Esses eventos servem como referência para a intensidade atual. Previsões indicam que 2026 pode registrar mais ocorrências semelhantes.

Melhores locais no estado

Vários pontos em Massachusetts oferecem condições ideais para observação. O Quabbin Reservoir, no centro do estado, possui baixa poluição luminosa. Áreas do Berkshires, apesar de possíveis nuvens, têm elevação favorável.

Cape Cod destaca-se pela previsão de céus mais claros. Praias como Nauset Beach permitem visão ampla do horizonte norte. Parques como Blue Hills Reservation, perto de Boston, servem como opção acessível.

  • Quabbin Reservoir: ampla área escura e elevada.
  • Mount Greylock: ponto mais alto do estado.
  • Provincetown: extremidade de Cape Cod com mínima interferência luminosa.
  • Nickerson State Park: facilidades e localização estratégica.

Planeje chegada antecipada para evitar multidões em locais populares.

Atividade solar em 2026

O ano de 2026 marca o pico aproximado do ciclo solar 25. Cientistas preveem aumento significativo no número de manchas solares. Isso eleva a probabilidade de tempestades geomagnéticas fortes.

Erupções de classe X, como a registrada recentemente, tornam-se mais comuns. A NOAA mantém monitoramento contínuo por meio de satélites. Previsões de longo prazo indicam atividade elevada até meados da década.

Ciclos solares duram cerca de 11 anos. O atual começou em 2019 e apresenta intensidade acima da média inicial prevista.

Dicas avançadas de fotografia

Fotografar a aurora exige equipamentos e técnicas específicas. Use tripé estável para exposições longas de 5 a 30 segundos. Ajuste ISO entre 800 e 3200 conforme a intensidade.

Lentes grande-angulares captam melhor o amplo espetáculo celestial. Foque manualmente no infinito para nitidez máxima. Baterias extras são essenciais em temperaturas frias.

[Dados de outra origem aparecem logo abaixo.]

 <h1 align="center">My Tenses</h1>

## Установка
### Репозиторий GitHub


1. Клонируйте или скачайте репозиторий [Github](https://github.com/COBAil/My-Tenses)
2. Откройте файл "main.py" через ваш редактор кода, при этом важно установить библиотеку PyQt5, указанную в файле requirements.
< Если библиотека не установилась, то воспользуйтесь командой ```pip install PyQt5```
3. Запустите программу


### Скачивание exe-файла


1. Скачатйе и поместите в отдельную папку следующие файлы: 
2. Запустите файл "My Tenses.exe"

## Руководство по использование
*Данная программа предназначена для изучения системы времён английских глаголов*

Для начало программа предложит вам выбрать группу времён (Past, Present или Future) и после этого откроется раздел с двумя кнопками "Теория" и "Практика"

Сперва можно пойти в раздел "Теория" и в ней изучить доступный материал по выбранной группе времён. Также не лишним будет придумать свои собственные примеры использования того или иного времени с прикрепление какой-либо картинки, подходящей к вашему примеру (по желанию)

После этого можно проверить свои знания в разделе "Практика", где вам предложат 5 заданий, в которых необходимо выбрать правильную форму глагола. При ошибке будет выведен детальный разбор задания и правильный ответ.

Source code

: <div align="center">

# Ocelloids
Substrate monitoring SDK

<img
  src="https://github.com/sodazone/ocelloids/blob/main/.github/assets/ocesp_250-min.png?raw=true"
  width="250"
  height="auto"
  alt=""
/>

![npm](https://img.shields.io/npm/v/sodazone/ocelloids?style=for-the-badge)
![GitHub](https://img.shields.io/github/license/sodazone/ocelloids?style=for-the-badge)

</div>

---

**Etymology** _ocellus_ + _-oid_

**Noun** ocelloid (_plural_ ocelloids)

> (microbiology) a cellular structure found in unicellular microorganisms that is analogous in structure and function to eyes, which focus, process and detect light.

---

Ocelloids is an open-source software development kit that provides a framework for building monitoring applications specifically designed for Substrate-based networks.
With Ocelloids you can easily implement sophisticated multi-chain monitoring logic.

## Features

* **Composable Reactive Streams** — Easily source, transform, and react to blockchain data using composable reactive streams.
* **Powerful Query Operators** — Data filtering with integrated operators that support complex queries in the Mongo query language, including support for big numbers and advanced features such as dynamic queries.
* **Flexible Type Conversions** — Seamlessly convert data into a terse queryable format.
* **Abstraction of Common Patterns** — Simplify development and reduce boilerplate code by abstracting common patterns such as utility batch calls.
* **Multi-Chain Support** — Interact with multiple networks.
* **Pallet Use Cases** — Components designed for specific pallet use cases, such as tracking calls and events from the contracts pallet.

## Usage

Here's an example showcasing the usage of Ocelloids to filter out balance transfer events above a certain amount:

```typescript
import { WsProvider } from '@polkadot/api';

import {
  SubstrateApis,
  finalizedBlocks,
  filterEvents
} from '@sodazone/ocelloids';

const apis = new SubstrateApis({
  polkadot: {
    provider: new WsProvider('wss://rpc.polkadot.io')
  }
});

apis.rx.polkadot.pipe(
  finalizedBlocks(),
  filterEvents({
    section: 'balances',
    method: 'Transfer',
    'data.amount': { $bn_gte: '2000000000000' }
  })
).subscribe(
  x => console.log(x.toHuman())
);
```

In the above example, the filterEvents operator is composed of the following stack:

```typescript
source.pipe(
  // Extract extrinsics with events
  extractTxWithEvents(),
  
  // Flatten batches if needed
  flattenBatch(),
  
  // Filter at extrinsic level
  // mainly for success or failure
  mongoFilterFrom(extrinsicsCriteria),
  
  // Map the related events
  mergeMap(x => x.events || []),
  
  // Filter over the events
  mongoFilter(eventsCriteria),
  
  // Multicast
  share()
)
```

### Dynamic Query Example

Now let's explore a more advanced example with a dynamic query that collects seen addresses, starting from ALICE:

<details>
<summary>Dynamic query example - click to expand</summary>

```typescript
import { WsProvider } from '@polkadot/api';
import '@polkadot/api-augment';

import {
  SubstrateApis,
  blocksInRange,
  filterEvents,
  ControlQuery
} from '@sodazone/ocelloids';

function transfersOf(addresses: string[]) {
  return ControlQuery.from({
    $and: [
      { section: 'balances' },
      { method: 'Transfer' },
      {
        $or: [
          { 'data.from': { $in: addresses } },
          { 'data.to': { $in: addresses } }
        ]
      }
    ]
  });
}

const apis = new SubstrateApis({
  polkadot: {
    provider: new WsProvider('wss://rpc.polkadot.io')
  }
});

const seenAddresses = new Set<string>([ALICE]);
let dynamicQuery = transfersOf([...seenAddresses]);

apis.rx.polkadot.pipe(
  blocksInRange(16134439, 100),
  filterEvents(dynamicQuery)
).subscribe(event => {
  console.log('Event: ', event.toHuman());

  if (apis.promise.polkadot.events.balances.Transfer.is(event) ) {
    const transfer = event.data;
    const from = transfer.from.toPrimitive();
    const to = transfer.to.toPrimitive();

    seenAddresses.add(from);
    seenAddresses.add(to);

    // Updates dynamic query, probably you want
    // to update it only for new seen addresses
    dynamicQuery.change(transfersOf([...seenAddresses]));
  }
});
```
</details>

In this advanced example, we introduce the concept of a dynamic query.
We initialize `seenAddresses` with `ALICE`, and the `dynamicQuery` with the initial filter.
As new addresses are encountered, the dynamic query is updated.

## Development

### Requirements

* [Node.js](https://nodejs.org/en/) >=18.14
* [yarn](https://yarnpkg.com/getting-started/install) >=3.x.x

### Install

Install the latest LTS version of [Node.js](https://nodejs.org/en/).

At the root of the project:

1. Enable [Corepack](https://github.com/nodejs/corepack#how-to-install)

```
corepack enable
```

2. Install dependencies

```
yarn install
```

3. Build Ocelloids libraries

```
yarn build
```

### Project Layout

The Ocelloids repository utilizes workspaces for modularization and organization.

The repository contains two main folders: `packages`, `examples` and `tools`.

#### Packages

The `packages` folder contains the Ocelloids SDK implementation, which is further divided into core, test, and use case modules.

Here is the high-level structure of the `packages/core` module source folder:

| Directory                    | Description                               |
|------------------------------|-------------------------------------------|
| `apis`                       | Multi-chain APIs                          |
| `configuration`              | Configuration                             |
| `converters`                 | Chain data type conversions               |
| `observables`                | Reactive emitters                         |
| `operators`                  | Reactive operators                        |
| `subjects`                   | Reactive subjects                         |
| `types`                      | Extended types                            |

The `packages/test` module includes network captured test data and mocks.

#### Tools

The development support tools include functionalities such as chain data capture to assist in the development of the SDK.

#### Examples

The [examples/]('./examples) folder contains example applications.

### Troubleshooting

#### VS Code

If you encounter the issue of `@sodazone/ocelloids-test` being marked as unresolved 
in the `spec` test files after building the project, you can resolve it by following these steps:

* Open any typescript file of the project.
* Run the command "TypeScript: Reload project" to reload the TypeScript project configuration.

  • Exposição: 10-20 segundos em intensidade média.
  • Abertura: f/2.8 ou menor para maior entrada de luz.
  • ISO: ajuste conforme condições para minimizar ruído.
  • Formato RAW: permite edição posterior detalhada.

Pratique configurações antes do evento principal.

Possíveis efeitos colaterais

Tempestades geomagnéticas severas podem afetar sistemas de comunicação. Satélites de GPS enfrentam interferências em níveis G4. Redes elétricas em latitudes altas registram flutuações induzidas.

Operadores de energia monitoram a situação em tempo real. Voos polares ajustam rotas para evitar radiação elevada. Rádio amadores relatam melhora na propagação de sinais.

Autoridades não esperam interrupções significativas em Massachusetts.

A aurora boreal representa um dos espetáculos mais impressionantes da natureza. Eventos como o desta segunda-feira conectam observadores diretamente à dinâmica solar. Milhões de pessoas em diversos estados compartilham a mesma experiência celestial simultaneamente.

O fenômeno reforça a importância do monitoramento espacial contínuo. Agências como a NOAA fornecem dados essenciais para ciência e segurança.